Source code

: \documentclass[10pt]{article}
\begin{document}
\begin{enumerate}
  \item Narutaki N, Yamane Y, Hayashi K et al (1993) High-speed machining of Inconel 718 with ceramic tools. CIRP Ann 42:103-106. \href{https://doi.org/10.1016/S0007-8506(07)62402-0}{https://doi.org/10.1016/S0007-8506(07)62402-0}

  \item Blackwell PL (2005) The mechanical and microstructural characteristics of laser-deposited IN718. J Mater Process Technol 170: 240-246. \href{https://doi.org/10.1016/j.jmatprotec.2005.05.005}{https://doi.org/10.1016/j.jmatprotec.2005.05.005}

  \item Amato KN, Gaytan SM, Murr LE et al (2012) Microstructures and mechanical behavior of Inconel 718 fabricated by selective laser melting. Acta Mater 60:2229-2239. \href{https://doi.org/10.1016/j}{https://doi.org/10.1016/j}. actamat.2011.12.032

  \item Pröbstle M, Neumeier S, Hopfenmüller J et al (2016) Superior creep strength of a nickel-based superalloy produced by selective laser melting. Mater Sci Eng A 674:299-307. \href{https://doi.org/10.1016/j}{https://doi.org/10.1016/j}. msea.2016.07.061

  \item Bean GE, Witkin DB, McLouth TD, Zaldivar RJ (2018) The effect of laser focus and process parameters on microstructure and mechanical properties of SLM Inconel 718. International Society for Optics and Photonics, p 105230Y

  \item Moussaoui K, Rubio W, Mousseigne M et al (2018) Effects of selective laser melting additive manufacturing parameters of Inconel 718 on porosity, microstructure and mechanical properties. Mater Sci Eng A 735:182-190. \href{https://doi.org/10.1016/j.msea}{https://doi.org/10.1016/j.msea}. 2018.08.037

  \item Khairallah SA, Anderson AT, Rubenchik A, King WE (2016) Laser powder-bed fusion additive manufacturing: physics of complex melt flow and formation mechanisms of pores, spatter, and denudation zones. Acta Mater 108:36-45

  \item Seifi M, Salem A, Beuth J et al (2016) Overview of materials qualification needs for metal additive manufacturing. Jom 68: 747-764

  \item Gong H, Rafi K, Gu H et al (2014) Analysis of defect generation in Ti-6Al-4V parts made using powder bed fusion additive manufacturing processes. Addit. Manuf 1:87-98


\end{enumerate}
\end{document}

### WHAT IS REQUIRED
Nothing past the line containing "Narutaki N, Yamane" should be restated; transcribe the material exactly from its first line through that line.

### TASK SOLUTION
Source code

: \documentclass[10pt]{article}
\begin{document}
\begin{enumerate}
  \item Narutaki N, Yamane Y, Hayashi K et al (1993) High-speed machining of Inconel 718 with ceramic tools. CIRP Ann 42:103-106. \href{https://doi.org/10.1016/S0007-8506(07)62402-0}{https://doi.org/10.1016/S0007-8506(07)62402-0}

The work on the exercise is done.